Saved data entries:
::::::::::
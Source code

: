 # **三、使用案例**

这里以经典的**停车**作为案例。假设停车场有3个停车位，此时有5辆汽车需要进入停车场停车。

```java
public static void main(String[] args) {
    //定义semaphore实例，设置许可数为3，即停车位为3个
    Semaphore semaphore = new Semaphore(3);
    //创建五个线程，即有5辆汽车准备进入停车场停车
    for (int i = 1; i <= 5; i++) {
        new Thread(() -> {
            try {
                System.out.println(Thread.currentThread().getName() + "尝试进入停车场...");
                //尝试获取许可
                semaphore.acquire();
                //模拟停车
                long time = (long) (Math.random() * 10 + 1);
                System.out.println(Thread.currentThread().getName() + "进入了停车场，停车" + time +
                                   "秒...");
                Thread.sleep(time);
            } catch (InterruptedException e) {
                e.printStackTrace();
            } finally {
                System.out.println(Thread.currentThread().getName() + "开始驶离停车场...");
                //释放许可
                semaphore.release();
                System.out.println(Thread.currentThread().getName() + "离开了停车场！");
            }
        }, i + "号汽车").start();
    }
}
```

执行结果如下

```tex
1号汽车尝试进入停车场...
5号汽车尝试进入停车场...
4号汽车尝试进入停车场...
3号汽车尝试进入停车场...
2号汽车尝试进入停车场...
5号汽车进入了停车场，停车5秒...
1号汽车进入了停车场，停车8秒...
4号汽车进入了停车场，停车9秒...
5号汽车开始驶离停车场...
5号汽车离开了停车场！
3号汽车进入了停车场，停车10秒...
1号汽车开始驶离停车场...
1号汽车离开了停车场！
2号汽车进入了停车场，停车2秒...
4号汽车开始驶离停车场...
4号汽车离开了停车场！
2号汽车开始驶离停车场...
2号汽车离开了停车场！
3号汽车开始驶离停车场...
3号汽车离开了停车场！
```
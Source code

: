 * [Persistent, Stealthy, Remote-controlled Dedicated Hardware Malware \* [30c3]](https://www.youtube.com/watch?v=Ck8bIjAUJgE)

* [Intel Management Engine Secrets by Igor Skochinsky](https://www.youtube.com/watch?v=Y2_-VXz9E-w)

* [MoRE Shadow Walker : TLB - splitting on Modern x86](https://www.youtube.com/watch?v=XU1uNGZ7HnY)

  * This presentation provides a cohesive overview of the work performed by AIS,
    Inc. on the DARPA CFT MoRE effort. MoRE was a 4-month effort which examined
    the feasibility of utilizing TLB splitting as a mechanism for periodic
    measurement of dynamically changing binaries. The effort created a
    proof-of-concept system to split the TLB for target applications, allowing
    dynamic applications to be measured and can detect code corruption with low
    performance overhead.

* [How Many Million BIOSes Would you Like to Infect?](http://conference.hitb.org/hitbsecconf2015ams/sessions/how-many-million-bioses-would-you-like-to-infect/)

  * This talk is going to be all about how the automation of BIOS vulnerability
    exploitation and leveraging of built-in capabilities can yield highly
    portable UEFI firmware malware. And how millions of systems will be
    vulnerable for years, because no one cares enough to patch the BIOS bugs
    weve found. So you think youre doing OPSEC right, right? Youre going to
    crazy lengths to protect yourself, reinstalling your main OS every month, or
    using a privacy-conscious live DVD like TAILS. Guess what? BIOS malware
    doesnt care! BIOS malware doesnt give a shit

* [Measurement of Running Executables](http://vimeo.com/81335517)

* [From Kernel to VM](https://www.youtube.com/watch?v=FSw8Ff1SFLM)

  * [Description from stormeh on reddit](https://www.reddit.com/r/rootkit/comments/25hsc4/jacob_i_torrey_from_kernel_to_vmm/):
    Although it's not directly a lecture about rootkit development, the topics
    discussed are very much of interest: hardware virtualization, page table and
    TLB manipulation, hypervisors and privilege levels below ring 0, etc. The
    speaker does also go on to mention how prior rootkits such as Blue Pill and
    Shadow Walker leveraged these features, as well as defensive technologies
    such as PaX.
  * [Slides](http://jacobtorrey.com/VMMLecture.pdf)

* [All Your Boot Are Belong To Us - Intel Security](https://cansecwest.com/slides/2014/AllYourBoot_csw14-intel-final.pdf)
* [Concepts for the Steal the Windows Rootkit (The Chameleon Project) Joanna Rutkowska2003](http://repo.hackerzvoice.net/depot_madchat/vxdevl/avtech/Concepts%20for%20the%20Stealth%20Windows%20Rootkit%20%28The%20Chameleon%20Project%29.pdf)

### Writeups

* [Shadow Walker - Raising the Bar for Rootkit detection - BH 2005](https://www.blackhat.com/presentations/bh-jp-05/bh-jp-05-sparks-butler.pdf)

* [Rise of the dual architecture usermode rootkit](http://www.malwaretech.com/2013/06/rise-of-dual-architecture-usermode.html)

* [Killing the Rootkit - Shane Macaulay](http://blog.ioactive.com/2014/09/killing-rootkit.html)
::::::::::
WORK REQUIRED — Extract every record and return it verbatim.

OUTPUT —
Source code

: # **三、使用案例**

这里以经典的**停车**作为案例。假设停车场有3个停车位，此时有5辆汽车需要进入停车场停车。

```java
public static void main(String[] args) {
    //定义semaphore实例，设置许可数为3，即停车位为3个
    Semaphore semaphore = new Semaphore(3);
    //创建五个线程，即有5辆汽车准备进入停车场停车
    for (int i = 1; i <= 5; i++) {
        new Thread(() -> {
            try {
                System.out.println(Thread.currentThread().getName() + "尝试进入停车场...");
                //尝试获取许可
                semaphore.acquire();
                //模拟停车
                long time = (long) (Math.random() * 10 + 1);
                System.out.println(Thread.currentThread().getName() + "进入了停车场，停车" + time +
                                   "秒...");
                Thread.sleep(time);
            } catch (InterruptedException e) {
                e.printStackTrace();
            } finally {
                System.out.println(Thread.currentThread().getName() + "开始驶离停车场...");
                //释放许可
                semaphore.release();
                System.out.println(Thread.currentThread().getName() + "离开了停车场！");
            }
        }, i + "号汽车").start();
    }
}
```

执行结果如下

```tex
1号汽车尝试进入停车场...
5号汽车尝试进入停车场...
4号汽车尝试进入停车场...
3号汽车尝试进入停车场...
2号汽车尝试进入停车场...
5号汽车进入了停车场，停车5秒...
1号汽车进入了停车场，停车8秒...
4号汽车进入了停车场，停车9秒...
5号汽车开始驶离停车场...
5号汽车离开了停车场！
3号汽车进入了停车场，停车10秒...
1号汽车开始驶离停车场...
1号汽车离开了停车场！
2号汽车进入了停车场，停车2秒...
4号汽车开始驶离停车场...
4号汽车离开了停车场！
2号汽车开始驶离停车场...
2号汽车离开了停车场！
3号汽车开始驶离停车场...
3号汽车离开了停车场！
```
Source code

: * [Persistent, Stealthy, Remote-controlled Dedicated Hardware Malware \* [30c3]](https://www.youtube.com/watch?v=Ck8bIjAUJgE)

* [Intel Management Engine Secrets by Igor Skochinsky](https://www.youtube.com/watch?v=Y2_-VXz9E-w)

* [MoRE Shadow Walker : TLB - splitting on Modern x86](https://www.youtube.com/watch?v=XU1uNGZ7HnY)

  * This presentation provides a cohesive overview of the work performed by AIS,
    Inc. on the DARPA CFT MoRE effort. MoRE was a 4-month effort which examined
    the feasibility of utilizing TLB splitting as a mechanism for periodic
    measurement of dynamically changing binaries. The effort created a
    proof-of-concept system to split the TLB for target applications, allowing
    dynamic applications to be measured and can detect code corruption with low
    performance overhead.

* [How Many Million BIOSes Would you Like to Infect?](http://conference.hitb.org/hitbsecconf2015ams/sessions/how-many-million-bioses-would-you-like-to-infect/)

  * This talk is going to be all about how the automation of BIOS vulnerability
    exploitation and leveraging of built-in capabilities can yield highly
    portable UEFI firmware malware. And how millions of systems will be
    vulnerable for years, because no one cares enough to patch the BIOS bugs
    weve found. So you think youre doing OPSEC right, right? Youre going to
    crazy lengths to protect yourself, reinstalling your main OS every month, or
    using a privacy-conscious live DVD like TAILS. Guess what? BIOS malware
    doesnt care! BIOS malware doesnt give a shit

* [Measurement of Running Executables](http://vimeo.com/81335517)

* [From Kernel to VM](https://www.youtube.com/watch?v=FSw8Ff1SFLM)

  * [Description from stormeh on reddit](https://www.reddit.com/r/rootkit/comments/25hsc4/jacob_i_torrey_from_kernel_to_vmm/):
    Although it's not directly a lecture about rootkit development, the topics
    discussed are very much of interest: hardware virtualization, page table and
    TLB manipulation, hypervisors and privilege levels below ring 0, etc. The
    speaker does also go on to mention how prior rootkits such as Blue Pill and
    Shadow Walker leveraged these features, as well as defensive technologies
    such as PaX.
  * [Slides](http://jacobtorrey.com/VMMLecture.pdf)

* [All Your Boot Are Belong To Us - Intel Security](https://cansecwest.com/slides/2014/AllYourBoot_csw14-intel-final.pdf)
* [Concepts for the Steal the Windows Rootkit (The Chameleon Project) Joanna Rutkowska2003](http://repo.hackerzvoice.net/depot_madchat/vxdevl/avtech/Concepts%20for%20the%20Stealth%20Windows%20Rootkit%20%28The%20Chameleon%20Project%29.pdf)

### Writeups

* [Shadow Walker - Raising the Bar for Rootkit detection - BH 2005](https://www.blackhat.com/presentations/bh-jp-05/bh-jp-05-sparks-butler.pdf)

* [Rise of the dual architecture usermode rootkit](http://www.malwaretech.com/2013/06/rise-of-dual-architecture-usermode.html)

* [Killing the Rootkit - Shane Macaulay](http://blog.ioactive.com/2014/09/killing-rootkit.html)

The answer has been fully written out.